No, now the only hope we have is to organize, mobilize and demand disinvestment by public unions in criminal enterprises that pose as for-profit education.  This will involve education, mobilization and in your face activism for the union leadership has given up the ghost.

Although the idea of forcing public pension unions to act in the interests of the public commons and the fiduciary interests of their members is a formidable task, it must be done.  And although it is hardly fair to compare the struggle against apartheid in South Africa with the for-profit college swindle, certainly it was disinvestment in South Africa that helped turn the tide on White rule.  Similar disinvestment activities can be used to force the supplicant unions to do the same.  After all, it is our money that is being played in the casino system of capitalism and our youth that is being destroyed by hosting parasitic colleges.  This is true whether you are a public employee are simply a taxpayer.

And if social interests and social morals are not enough then simply think about your own self-interests if you are a public employee: your pension funds are balled up in organizations like, to take an example, the California State Teacher Retirement System (STRS).   STRS is over $64 billion in debt, meaning that when you retire your funds might not be there (  Yet STRS is busy buying for-profit college stock in bundles while student debt roars forward and the public coffers are turned over to the corporate Mafia.  With no access to Social Security, if it still exists, what will you do when the pension funds are broke and can’t pay you?

The role of public unions in enabling the for-profit outfits

And that leads us to a discussion of the role of public pension funds, both for teachers and others, in allying themselves with for-profit colleges.  Nothing more discouraging can be found in the fact that the California Public Employees’ Retirement System (CalPERS) has been a leader in funding the criminal enterprises we call for profit colleges and universities.  So has the California State Teacher Retirement System, to name just a few.

As I previously wrote:

“But the haunting question remains: why does CALPERS (CA State retirees) own more than 1,000,000 shares of Corinthian Colleges?  And why does TIAA-CREF own more than 300,000 shares?  Why does the NY State Teachers Retirement Fund own more than 150,000 shares in Corinthian Colleges?  Why does the NY State Common Retirement Fund own stock in COCO? And we can add the Canadian Public Sector Pension Investment Board? Or the CA Teachers Retirement System (STRS), the Florida Retirement System, The Texas Permanent School Fund? The Teachers Retirement System? Arizona State Retirement System?  Colorado PERS?, to name just a few!!!
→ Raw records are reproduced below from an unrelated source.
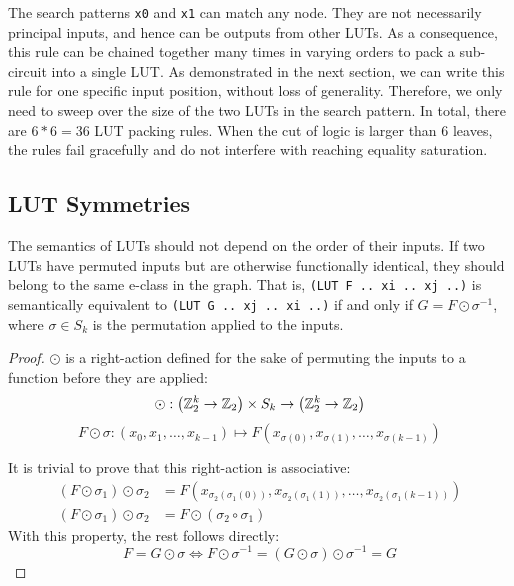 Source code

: The search patterns \texttt{x0} and \texttt{x1} can match any node. They are
not necessarily principal inputs, and hence can be outputs from other LUTs. As
a consequence, this rule can be chained together many times in varying orders
to pack a sub-circuit into a single LUT. As demonstrated in the next section,
we can write this rule for one specific input position, without loss of
generality. Therefore, we only need to sweep over the size of the two LUTs in
the search pattern. In total, there are $6*6 = 36$ LUT packing rules. When the
cut of logic is larger than 6 leaves, the rules fail gracefully and do not
interfere with reaching equality saturation.
\subsection{LUT Symmetries}\label{sec:rewrites:symmetry}

The semantics of LUTs should not depend on the order of their inputs. If two
LUTs have permuted inputs but are otherwise functionally identical, they should
belong to the same e-class in the graph. That is, \mbox{\texttt{(LUT F .. xi ..
        xj ..)}} is semantically equivalent to \mbox{\texttt{(LUT G .. xj .. xi ..)}}
if and only if $G = F \odot \sigma^{-1}$, where $\sigma \in S_k$ is the
permutation applied to the inputs.

\begin{proof}
    $\odot$ is a right-action defined for the sake of permuting the inputs to a function before they are applied:
    \begin{equation} \odot : \big (\mathbb{Z}_{2}^{k} \rightarrow \mathbb{Z}_2 \big ) \times S_k \rightarrow \big (\mathbb{Z}_{2}^{k} \rightarrow \mathbb{Z}_2 \big ) \end{equation}
    \begin{equation} F \odot \sigma : (x_0, x_1, \ldots, x_{k-1}) \mapsto F(x_{\sigma(0)}, x_{\sigma(1)}, \ldots, x_{\sigma(k-1)}) \end{equation}

    It is trivial to prove that this right-action is associative:
    \begin{align*}
        (F \odot \sigma_1) \odot \sigma_2 & = F(x_{\sigma_2(\sigma_1(0))}, x_{\sigma_2(\sigma_1(1))}, \ldots, x_{\sigma_2(\sigma_1(k-1))}) \\
        (F \odot \sigma_1) \odot \sigma_2 & = F \odot (\sigma_2 \circ \sigma_1)
    \end{align*}
    With this property, the rest follows directly:
    \begin{equation}
        F = G \odot
        \sigma \iff F \odot \sigma^{-1} = (G \odot \sigma) \odot \sigma^{-1} = G
    \end{equation}
\end{proof}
Public employee institutions, pension fund managers, have saddled up their portfolios knowing that the pension funds are broke and that without huge returns they cannot expect to pay future of present retirees.  I wrote about this at:   (

When the for-profit college stocks go down this is bad for public pension funds.  So, the public pension fund managers (the matchstick men) must protect the for-profits so their stock doesn’t tumble and the pensions remain ‘solvent’.  Of course this is impossible and unsustainable.  The whole swindle, from broken pension funds and for-profit criminal colleges, is all now attached to Wall Street like an umbilical cord in ways unthinkable just a few years ago.

The unconscionable investment of public pension funds into the coffers of for-profit colleges seeking to impress students into debt for life with no education to show for it is not only immoral, it is unsustainable for the very pension funds involved.  It is roulette suicide in a casino economy of despair and degradation.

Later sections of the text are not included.